[Activity]
Once you find the line with "## Sample Usage" in the data below, transcribe exactly each line from there to the line with "## TODO Notes", inclusive, and nothing else. Drop the pictures.

........

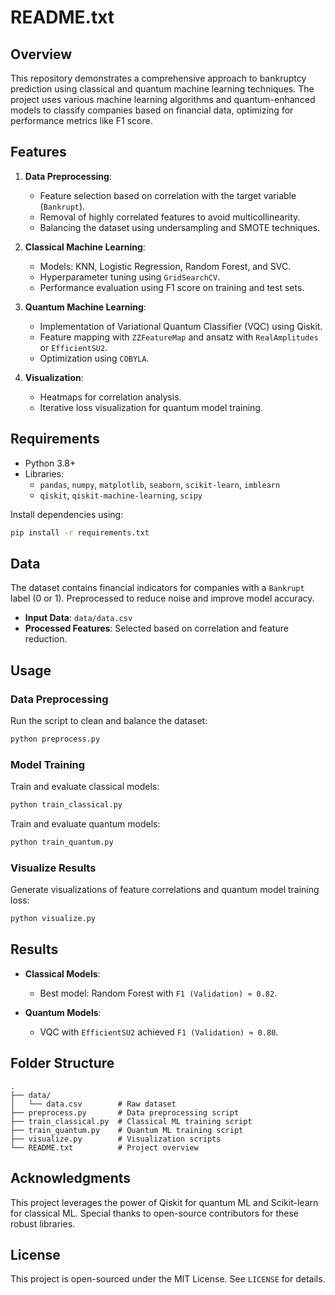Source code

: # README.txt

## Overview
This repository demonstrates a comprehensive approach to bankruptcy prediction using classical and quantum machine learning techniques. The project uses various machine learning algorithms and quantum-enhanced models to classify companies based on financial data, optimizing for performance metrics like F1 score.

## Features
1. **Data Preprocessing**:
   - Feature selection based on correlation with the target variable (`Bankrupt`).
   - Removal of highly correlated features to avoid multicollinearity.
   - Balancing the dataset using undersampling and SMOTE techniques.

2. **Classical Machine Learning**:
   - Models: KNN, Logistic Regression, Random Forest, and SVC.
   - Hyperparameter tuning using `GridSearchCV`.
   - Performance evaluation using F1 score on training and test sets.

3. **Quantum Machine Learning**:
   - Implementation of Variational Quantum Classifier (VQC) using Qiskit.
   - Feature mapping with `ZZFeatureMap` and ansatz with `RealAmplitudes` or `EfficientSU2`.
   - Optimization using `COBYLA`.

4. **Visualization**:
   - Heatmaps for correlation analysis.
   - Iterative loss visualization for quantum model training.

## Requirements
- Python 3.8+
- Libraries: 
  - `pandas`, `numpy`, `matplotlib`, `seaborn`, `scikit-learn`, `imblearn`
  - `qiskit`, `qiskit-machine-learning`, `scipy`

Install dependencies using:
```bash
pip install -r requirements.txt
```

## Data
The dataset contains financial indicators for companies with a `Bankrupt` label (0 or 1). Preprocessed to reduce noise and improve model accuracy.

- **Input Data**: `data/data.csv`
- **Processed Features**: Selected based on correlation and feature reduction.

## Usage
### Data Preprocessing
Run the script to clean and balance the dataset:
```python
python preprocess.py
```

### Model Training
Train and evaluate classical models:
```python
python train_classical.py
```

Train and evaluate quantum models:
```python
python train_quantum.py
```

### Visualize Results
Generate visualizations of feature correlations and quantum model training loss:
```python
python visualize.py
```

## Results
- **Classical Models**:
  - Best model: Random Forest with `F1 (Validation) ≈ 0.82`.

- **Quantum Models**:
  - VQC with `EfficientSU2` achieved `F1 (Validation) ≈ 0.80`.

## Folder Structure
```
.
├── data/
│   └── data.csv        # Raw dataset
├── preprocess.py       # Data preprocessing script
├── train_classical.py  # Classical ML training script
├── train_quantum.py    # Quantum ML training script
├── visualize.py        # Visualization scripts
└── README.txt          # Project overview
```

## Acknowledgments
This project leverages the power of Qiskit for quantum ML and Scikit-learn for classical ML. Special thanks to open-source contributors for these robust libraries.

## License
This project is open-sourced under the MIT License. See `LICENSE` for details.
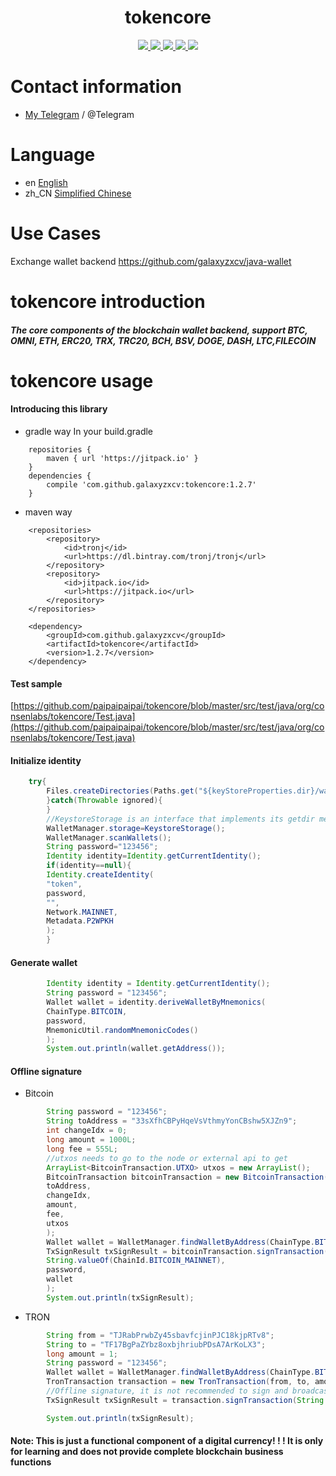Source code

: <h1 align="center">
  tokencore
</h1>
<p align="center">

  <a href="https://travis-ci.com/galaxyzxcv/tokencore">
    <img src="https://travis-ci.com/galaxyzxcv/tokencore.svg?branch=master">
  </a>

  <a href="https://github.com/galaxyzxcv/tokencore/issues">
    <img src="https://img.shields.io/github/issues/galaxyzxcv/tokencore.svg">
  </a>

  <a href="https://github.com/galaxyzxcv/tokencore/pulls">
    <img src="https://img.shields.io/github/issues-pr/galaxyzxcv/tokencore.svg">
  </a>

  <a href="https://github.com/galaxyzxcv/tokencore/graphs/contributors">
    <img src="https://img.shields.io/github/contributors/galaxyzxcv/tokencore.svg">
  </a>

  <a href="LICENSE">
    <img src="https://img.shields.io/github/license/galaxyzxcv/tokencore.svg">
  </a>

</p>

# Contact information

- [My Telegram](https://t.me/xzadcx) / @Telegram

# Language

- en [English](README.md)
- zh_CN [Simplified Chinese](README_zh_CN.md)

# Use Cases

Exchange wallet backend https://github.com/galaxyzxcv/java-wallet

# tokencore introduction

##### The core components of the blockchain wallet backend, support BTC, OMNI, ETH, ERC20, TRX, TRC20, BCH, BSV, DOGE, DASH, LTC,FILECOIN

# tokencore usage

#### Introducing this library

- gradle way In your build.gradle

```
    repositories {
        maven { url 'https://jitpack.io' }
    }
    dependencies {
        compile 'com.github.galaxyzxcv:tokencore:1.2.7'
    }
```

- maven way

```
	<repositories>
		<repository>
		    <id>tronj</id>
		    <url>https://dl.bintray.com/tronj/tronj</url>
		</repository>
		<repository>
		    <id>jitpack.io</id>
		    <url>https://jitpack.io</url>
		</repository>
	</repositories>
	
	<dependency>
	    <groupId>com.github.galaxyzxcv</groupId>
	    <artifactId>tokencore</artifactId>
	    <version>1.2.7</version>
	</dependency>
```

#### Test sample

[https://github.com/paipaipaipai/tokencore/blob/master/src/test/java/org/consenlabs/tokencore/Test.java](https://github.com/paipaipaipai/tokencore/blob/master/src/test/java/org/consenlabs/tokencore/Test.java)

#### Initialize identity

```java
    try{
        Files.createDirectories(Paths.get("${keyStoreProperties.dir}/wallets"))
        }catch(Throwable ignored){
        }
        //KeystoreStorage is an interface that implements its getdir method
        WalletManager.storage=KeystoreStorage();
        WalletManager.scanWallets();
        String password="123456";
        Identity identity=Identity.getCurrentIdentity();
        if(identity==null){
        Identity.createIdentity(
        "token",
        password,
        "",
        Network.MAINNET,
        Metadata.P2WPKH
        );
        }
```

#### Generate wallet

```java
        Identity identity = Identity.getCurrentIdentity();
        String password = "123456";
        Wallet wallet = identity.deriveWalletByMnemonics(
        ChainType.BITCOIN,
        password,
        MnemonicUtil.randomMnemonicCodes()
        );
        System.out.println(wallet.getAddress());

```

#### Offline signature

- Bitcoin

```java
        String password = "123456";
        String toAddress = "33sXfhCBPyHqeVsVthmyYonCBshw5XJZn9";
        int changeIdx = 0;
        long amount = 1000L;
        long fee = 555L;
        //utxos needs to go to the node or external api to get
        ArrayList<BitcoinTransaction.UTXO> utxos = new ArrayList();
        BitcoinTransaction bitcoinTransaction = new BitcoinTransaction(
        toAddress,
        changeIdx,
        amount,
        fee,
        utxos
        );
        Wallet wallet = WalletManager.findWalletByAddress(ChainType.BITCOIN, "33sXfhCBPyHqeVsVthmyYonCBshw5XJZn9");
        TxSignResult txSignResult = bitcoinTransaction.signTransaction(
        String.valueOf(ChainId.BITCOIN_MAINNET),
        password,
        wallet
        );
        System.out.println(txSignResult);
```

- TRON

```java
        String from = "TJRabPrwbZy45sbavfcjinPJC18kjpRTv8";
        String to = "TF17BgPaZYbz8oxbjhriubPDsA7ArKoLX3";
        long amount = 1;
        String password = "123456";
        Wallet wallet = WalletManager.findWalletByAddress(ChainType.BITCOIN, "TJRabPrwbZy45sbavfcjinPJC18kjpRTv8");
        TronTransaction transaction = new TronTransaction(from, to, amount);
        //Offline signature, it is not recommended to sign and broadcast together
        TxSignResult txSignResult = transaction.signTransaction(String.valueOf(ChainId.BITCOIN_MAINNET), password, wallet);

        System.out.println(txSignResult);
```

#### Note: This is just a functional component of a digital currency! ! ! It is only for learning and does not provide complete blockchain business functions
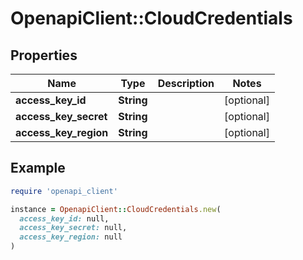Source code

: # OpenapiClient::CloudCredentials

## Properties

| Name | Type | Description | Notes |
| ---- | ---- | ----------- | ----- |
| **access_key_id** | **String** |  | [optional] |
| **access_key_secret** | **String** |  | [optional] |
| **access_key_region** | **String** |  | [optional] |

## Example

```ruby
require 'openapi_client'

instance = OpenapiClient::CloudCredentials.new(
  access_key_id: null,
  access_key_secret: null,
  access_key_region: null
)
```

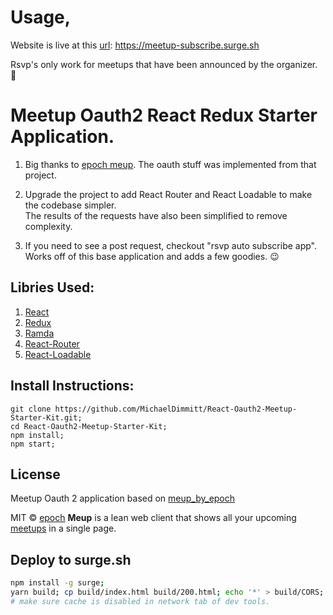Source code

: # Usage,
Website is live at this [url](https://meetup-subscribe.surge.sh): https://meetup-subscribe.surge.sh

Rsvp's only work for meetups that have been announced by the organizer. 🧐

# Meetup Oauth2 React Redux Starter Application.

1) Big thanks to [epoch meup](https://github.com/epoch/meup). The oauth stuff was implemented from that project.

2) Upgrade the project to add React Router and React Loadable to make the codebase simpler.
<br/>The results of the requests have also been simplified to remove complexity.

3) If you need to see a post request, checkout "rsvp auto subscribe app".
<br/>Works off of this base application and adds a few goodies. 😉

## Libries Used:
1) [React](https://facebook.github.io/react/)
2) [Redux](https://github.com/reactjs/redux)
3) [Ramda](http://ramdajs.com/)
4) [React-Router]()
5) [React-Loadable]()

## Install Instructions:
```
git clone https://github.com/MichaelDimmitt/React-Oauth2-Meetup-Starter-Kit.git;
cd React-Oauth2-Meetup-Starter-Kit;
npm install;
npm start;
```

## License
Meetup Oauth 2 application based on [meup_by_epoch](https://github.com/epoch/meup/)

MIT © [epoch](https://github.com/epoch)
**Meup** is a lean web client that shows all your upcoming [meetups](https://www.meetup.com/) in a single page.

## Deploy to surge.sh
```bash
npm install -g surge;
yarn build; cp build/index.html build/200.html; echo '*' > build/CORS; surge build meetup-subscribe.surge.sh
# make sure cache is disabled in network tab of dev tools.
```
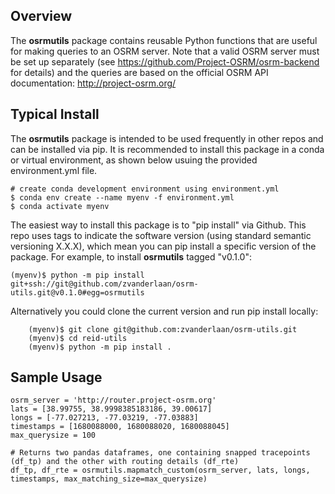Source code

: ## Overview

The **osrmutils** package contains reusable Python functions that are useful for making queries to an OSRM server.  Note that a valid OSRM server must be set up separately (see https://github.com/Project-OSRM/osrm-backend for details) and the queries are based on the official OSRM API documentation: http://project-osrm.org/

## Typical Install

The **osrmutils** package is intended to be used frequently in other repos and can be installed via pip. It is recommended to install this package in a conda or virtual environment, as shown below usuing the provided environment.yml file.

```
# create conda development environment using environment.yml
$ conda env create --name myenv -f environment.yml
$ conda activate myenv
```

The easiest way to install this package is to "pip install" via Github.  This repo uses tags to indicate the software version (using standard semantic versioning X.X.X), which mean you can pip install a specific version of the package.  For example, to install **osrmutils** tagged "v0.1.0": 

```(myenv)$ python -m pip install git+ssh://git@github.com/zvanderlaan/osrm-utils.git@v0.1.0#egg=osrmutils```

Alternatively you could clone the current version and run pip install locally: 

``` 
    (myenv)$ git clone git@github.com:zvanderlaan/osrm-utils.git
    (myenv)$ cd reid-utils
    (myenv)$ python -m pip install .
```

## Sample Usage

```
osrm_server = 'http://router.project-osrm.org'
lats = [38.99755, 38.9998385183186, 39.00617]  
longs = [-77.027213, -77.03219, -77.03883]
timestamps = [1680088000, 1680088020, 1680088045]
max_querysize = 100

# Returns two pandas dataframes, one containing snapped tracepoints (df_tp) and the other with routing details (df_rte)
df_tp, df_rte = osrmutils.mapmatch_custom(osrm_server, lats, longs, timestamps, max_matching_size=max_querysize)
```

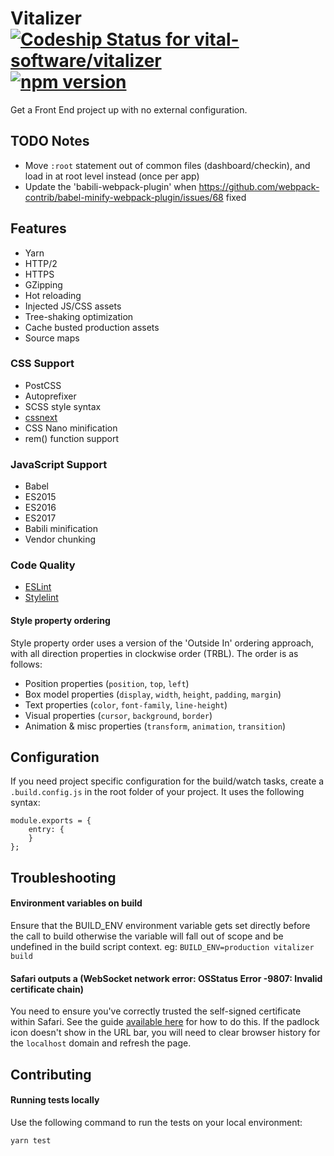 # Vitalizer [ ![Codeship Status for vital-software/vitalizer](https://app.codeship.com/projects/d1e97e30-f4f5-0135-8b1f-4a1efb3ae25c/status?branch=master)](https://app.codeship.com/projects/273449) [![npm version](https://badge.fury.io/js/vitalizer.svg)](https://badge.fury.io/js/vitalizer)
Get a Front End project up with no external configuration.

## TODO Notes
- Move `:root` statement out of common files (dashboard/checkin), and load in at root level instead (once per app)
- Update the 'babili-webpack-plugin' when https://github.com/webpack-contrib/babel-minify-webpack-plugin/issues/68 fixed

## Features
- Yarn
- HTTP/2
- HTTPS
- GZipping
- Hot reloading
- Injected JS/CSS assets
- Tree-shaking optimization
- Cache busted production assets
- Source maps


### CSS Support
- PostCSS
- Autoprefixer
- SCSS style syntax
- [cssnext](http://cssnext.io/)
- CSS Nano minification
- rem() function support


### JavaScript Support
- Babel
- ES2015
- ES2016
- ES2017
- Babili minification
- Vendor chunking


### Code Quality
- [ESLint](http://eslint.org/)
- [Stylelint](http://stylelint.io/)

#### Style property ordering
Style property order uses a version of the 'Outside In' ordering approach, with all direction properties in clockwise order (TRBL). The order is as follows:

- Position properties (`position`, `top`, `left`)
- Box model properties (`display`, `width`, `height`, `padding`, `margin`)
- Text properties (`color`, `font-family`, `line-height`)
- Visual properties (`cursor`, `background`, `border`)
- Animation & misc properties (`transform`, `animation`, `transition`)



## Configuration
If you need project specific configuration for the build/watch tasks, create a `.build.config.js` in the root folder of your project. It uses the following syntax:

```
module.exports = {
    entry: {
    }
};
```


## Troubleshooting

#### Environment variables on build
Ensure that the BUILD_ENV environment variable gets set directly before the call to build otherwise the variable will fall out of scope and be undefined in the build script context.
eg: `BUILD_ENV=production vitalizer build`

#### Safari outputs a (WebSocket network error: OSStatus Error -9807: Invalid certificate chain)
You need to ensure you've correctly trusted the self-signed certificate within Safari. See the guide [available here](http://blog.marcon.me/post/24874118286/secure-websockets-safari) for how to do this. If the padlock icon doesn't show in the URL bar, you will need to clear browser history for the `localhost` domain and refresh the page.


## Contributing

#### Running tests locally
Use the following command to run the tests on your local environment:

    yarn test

........

[Answer to this exercise]
## Sample Usage

```
osrm_server = 'http://router.project-osrm.org'
lats = [38.99755, 38.9998385183186, 39.00617]  
longs = [-77.027213, -77.03219, -77.03883]
timestamps = [1680088000, 1680088020, 1680088045]
max_querysize = 100

# Returns two pandas dataframes, one containing snapped tracepoints (df_tp) and the other with routing details (df_rte)
df_tp, df_rte = osrmutils.mapmatch_custom(osrm_server, lats, longs, timestamps, max_matching_size=max_querysize)
```

 # Vitalizer [ ![Codeship Status for vital-software/vitalizer](https://app.codeship.com/projects/d1e97e30-f4f5-0135-8b1f-4a1efb3ae25c/status?branch=master)](https://app.codeship.com/projects/273449) [![npm version](https://badge.fury.io/js/vitalizer.svg)](https://badge.fury.io/js/vitalizer)
Get a Front End project up with no external configuration.

## TODO Notes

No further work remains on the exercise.